The application of ASOs paves the way for therapies targeted at lncRNAs. ASOs reduce the expression of tumor-associated genes by binding to lncRNAs and preventing their interaction with target mRNAs. For instance, using PVT1 ASO to target the lncRNA PVT1 has demonstrated the ability to suppress tumor cell proliferation in both laboratory and live models [132]. Importantly, ASOs targeting oncogenic lncRNAs are currently in the developmental stage. Furthermore, the application of small molecule inhibitors directed at lncRNAs is still in its infancy. Specific small molecules have the potential to disrupt the interactions between lncRNAs and their associated proteins or to act as competitive mimics of lncRNA structures, thereby hindering the functional activity of the lncRNAs [127]. Additionally, the application of CRISPR technology has enabled researchers to precisely edit specific lncRNA gene loci, providing new avenues for personalized therapies [133]. Nanocarrier technology, with the use of drug delivery systems, has advanced the effectiveness and safety of targeted therapies [123] and should be considered to target specific lncRNAs.
Research has revealed the pivotal role that lncRNAs play in the modulation of chemotherapy resistance in tumor cells. For example, lncRNA DLEU2 is significantly upregulated in TNBC cells and is intricately associated with the emergence of chemotherapy resistance. Inhibition of lncRNA DLEU2 expression has been demonstrated to substantially enhance sensitivity to chemotherapeutic agents, thereby improving therapeutic efficacy [134]. Furthermore, lncRNAs can serve as crucial targets for combination therapies alongside chemotherapy. In a study conducted by Li [135], lncRNA PRNT was identified as a key mediator in chemotherapy resistance. The targeted inhibition of PRNT not only reinstated sensitivity to chemotherapeutic drugs but also highlighted the potential of lncRNAs as strategic targets for the development of combination therapy in the realm of chemotherapy [135]. The strategic integration of lncRNA modulation with chemotherapy presents a novel approach to the treatment of TNBC. By precisely targeting and regulating the expression of lncRNAs, it is possible to surmount chemotherapy resistance and enhance the overall efficacy of chemotherapeutic interventions. This innovative combination strategy not only offers the potential for improved therapeutic outcomes but also paves the way for more effective management of TNBC in clinical settings.
Currently, clinical trials that focus on lncRNAs are still in their formative stages; however, some preliminary findings indicate a promising outlook. For instance, targeted therapies directed at lncRNA HOTAIR have shown potential to enhance survival rates among breast cancer patients [136]. Additionally, clinical trials are investigating combination therapies that merge lncRNA-targeted approaches with immune checkpoint inhibitors, which have exhibited improved anti-tumor immune responses [137]. While the current number of clinical trials is somewhat limited, a deeper understanding of lncRNA functions, along with advancements in targeted interference technologies, suggests that more lncRNA-based therapeutic strategies are likely to emerge in the future. Researchers are optimistic that these clinical trials will yield novel treatment options for patients with TNBC, thereby improving their prognosis and overall quality of life.
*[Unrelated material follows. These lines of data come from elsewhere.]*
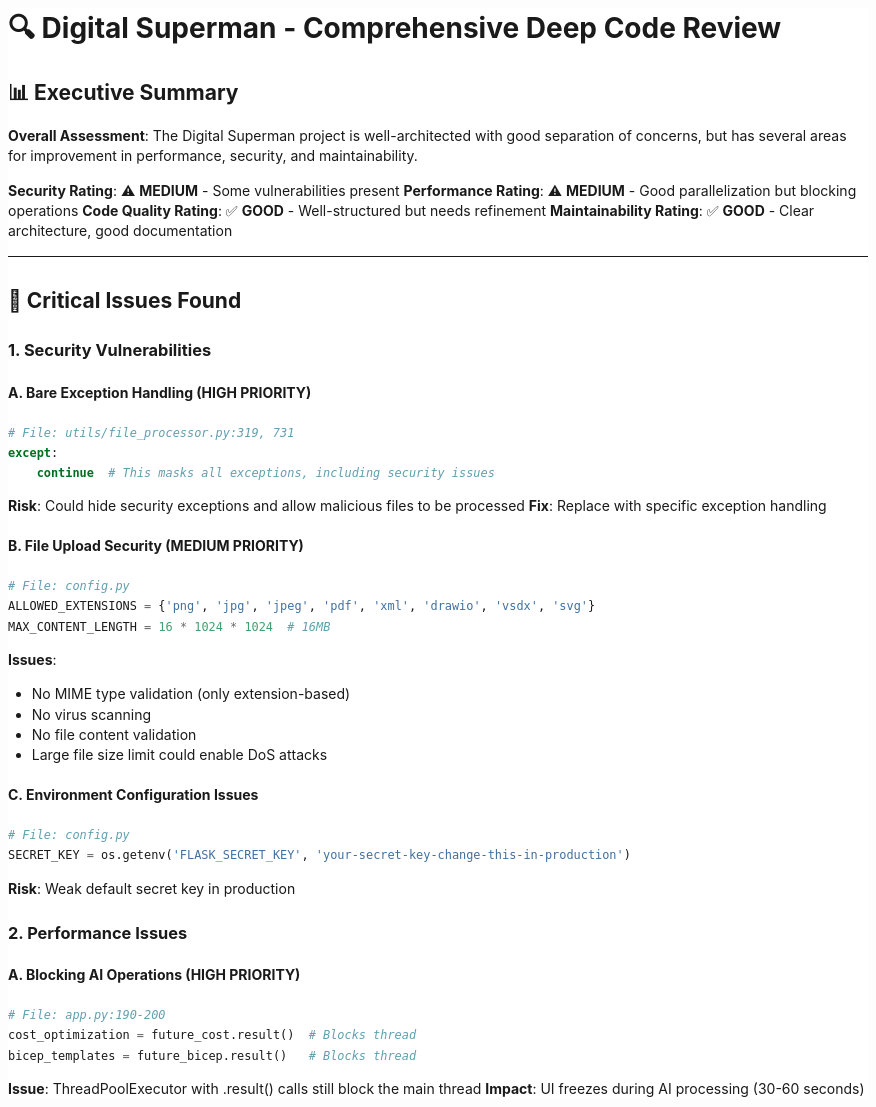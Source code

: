 # 🔍 Digital Superman - Comprehensive Deep Code Review

## 📊 **Executive Summary**

**Overall Assessment**: The Digital Superman project is well-architected with good separation of concerns, but has several areas for improvement in performance, security, and maintainability.

**Security Rating**: ⚠️ **MEDIUM** - Some vulnerabilities present
**Performance Rating**: ⚠️ **MEDIUM** - Good parallelization but blocking operations
**Code Quality Rating**: ✅ **GOOD** - Well-structured but needs refinement
**Maintainability Rating**: ✅ **GOOD** - Clear architecture, good documentation

---

## 🚨 **Critical Issues Found**

### 1. **Security Vulnerabilities**

#### **A. Bare Exception Handling (HIGH PRIORITY)**
```python
# File: utils/file_processor.py:319, 731
except:
    continue  # This masks all exceptions, including security issues
```
**Risk**: Could hide security exceptions and allow malicious files to be processed
**Fix**: Replace with specific exception handling

#### **B. File Upload Security (MEDIUM PRIORITY)**
```python
# File: config.py
ALLOWED_EXTENSIONS = {'png', 'jpg', 'jpeg', 'pdf', 'xml', 'drawio', 'vsdx', 'svg'}
MAX_CONTENT_LENGTH = 16 * 1024 * 1024  # 16MB
```
**Issues**:
- No MIME type validation (only extension-based)
- No virus scanning
- No file content validation
- Large file size limit could enable DoS attacks

#### **C. Environment Configuration Issues**
```python
# File: config.py
SECRET_KEY = os.getenv('FLASK_SECRET_KEY', 'your-secret-key-change-this-in-production')
```
**Risk**: Weak default secret key in production

### 2. **Performance Issues**

#### **A. Blocking AI Operations (HIGH PRIORITY)**
```python
# File: app.py:190-200
cost_optimization = future_cost.result()  # Blocks thread
bicep_templates = future_bicep.result()   # Blocks thread
```
**Issue**: ThreadPoolExecutor with .result() calls still block the main thread
**Impact**: UI freezes during AI processing (30-60 seconds)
5.2. Challenges and Future Directions in Clinical Applications

Despite the great potential of lncRNAs as therapeutic targets, many challenges remain for their use in clinical applications. First, the complexity and diversity of lncRNAs make their functional regulatory mechanisms in different types of cells and tissues difficult to fully elucidate [125]. Second, existing targeted therapeutic strategies are often constrained by issues such as biocompatibility and drug stability during clinical translation [138]. In addition, the need for the individualization of lncRNA-targeted therapies places higher demands on clinical trial design. Future research should prioritize a detailed exploration of the specific mechanisms of action of lncRNAs in different diseases, the development of novel targeted drugs, and the exploration of more effective routes of administration to overcome the limitations of existing treatments [139].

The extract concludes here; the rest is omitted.